INSTRUCTIONS FOR THE TASK :: Look through the entries below and extract exactly the lines from the one containing "d. Modified class" through the one containing "c. Consolidated repetitve", ends included.

[Plain-text document sources]
....

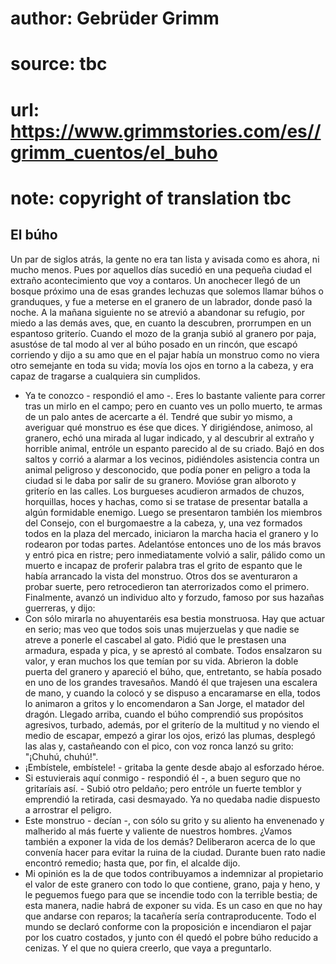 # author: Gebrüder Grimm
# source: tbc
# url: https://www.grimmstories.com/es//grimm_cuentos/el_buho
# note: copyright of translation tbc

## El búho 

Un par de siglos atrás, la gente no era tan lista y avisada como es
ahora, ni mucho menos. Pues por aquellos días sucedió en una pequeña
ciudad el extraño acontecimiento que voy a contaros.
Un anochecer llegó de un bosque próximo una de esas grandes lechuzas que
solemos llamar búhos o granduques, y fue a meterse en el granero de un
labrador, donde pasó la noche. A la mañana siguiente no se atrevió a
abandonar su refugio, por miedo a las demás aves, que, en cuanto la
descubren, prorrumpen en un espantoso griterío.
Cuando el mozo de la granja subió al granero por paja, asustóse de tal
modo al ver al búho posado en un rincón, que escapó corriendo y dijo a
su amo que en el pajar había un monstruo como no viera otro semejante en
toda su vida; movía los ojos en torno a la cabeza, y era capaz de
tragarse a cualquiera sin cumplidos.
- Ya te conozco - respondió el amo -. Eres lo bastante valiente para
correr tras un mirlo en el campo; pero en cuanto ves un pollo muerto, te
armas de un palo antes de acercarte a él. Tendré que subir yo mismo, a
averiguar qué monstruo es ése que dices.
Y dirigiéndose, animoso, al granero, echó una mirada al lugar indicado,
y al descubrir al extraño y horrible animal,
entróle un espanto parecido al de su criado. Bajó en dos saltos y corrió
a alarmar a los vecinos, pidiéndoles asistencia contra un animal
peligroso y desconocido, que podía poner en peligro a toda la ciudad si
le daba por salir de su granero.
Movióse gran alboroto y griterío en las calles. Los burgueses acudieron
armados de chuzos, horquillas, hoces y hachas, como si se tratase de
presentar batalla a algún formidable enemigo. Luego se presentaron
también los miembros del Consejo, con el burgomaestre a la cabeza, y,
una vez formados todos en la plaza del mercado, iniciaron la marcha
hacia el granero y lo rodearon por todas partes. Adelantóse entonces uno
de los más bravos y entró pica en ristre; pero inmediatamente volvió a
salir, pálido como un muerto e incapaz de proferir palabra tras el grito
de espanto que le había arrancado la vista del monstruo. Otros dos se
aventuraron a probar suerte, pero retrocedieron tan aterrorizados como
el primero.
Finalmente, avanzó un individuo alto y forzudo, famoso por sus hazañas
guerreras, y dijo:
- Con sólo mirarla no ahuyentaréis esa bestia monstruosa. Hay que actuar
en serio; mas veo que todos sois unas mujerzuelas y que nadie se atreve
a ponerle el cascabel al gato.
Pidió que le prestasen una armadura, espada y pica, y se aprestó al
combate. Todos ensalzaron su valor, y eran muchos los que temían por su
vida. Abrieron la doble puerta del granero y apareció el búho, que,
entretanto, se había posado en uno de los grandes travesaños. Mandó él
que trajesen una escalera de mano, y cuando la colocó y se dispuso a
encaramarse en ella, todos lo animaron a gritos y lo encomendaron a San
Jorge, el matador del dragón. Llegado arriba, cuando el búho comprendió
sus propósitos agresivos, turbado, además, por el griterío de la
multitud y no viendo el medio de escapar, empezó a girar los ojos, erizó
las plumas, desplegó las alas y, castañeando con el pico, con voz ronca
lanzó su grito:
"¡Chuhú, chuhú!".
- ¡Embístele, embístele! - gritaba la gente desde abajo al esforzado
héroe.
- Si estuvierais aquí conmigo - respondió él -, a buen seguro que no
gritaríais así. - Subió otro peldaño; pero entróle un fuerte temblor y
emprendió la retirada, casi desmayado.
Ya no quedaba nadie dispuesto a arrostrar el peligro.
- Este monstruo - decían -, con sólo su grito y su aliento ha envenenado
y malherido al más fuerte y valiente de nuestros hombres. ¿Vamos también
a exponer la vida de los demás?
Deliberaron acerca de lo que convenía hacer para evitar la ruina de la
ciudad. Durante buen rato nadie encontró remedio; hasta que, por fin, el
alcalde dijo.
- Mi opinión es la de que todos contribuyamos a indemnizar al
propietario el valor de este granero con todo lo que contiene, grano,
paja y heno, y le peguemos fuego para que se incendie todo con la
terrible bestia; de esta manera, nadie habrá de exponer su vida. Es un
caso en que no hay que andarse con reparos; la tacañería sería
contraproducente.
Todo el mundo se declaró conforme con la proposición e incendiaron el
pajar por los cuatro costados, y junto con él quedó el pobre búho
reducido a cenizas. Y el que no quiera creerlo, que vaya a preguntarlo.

....

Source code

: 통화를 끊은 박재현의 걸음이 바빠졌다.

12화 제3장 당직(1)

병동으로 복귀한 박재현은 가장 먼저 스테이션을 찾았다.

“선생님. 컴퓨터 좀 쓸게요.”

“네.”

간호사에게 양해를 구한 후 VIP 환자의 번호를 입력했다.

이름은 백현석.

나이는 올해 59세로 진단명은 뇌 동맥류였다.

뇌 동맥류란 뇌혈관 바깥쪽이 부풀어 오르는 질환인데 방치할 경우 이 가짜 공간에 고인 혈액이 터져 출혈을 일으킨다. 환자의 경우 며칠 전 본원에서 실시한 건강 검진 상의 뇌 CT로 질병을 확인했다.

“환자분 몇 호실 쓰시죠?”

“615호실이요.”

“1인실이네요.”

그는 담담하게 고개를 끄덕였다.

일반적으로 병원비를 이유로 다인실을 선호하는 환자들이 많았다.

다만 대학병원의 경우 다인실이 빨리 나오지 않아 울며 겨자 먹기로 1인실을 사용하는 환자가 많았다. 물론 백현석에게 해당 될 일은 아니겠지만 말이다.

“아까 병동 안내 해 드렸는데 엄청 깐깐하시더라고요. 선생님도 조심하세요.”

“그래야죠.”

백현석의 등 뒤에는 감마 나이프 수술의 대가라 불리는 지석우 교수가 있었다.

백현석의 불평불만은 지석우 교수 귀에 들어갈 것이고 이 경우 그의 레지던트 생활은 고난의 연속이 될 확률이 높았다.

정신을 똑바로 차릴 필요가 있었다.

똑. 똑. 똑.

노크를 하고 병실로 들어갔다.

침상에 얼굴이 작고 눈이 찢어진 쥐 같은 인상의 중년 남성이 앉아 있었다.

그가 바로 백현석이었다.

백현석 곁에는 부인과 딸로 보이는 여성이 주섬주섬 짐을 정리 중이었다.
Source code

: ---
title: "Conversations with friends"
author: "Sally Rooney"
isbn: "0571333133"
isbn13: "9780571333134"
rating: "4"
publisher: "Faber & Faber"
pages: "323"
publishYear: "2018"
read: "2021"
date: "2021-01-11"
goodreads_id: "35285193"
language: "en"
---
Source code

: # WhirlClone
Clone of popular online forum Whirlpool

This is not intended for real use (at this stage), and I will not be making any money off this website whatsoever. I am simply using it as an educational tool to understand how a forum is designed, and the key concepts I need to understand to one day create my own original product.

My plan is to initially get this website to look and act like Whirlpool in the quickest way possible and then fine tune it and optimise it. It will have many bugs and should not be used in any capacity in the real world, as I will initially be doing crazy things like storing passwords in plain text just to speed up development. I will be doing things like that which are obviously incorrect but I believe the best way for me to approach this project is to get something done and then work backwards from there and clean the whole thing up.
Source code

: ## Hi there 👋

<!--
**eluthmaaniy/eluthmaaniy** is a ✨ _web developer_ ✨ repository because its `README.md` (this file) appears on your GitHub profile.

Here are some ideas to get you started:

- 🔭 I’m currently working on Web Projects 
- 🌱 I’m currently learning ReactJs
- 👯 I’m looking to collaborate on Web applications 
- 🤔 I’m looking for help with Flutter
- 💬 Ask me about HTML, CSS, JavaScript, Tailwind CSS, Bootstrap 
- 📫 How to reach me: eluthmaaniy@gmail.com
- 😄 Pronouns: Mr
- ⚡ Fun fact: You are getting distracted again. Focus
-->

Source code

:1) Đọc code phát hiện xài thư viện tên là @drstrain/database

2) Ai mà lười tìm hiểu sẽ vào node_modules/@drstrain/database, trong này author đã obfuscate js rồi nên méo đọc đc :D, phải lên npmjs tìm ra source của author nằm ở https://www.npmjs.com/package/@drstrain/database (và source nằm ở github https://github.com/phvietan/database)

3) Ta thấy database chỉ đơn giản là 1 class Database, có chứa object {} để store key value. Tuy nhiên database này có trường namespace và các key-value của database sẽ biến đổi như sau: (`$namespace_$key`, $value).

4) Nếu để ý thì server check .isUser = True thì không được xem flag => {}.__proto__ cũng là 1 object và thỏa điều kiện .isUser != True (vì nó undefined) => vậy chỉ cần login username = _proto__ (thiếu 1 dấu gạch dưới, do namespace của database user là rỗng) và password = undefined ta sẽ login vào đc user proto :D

....

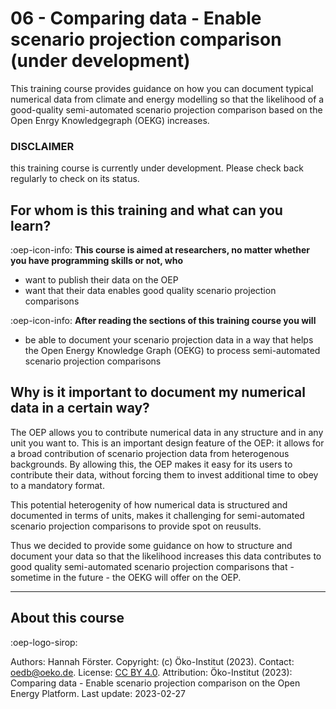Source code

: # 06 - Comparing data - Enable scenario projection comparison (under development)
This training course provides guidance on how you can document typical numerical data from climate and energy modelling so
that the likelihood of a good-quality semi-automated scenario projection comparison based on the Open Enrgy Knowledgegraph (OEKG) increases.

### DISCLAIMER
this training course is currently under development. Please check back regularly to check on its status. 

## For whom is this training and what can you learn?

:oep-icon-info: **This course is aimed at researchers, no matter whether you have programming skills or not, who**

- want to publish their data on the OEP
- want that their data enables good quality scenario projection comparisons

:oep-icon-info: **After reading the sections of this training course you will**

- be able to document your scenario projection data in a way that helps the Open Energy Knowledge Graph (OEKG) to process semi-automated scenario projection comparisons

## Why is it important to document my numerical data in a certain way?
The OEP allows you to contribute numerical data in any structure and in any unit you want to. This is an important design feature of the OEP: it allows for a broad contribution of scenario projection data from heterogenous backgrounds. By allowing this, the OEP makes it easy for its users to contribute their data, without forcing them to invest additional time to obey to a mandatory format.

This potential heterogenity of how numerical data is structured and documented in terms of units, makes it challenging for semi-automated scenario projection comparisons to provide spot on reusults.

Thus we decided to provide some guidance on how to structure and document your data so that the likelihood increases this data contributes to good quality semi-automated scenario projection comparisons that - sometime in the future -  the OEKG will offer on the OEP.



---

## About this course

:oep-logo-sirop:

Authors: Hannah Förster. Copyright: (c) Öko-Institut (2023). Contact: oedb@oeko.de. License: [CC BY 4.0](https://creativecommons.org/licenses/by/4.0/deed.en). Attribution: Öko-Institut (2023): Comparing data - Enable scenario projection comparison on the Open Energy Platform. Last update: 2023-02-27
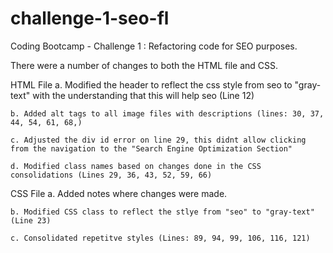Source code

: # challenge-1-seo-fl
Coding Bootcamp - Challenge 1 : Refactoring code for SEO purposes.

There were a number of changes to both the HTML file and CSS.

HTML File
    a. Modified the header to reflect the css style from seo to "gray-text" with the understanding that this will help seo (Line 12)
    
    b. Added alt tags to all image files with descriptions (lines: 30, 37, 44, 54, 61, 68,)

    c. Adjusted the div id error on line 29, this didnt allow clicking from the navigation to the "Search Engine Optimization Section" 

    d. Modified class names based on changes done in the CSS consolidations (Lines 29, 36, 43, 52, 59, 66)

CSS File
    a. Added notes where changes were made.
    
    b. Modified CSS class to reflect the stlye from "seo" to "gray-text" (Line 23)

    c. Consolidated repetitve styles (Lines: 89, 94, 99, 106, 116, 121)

....

ANSWER SECTION ::
    d. Modified class names based on changes done in the CSS consolidations (Lines 29, 36, 43, 52, 59, 66)

CSS File
    a. Added notes where changes were made.
    
    b. Modified CSS class to reflect the stlye from "seo" to "gray-text" (Line 23)

    c. Consolidated repetitve styles (Lines: 89, 94, 99, 106, 116, 121)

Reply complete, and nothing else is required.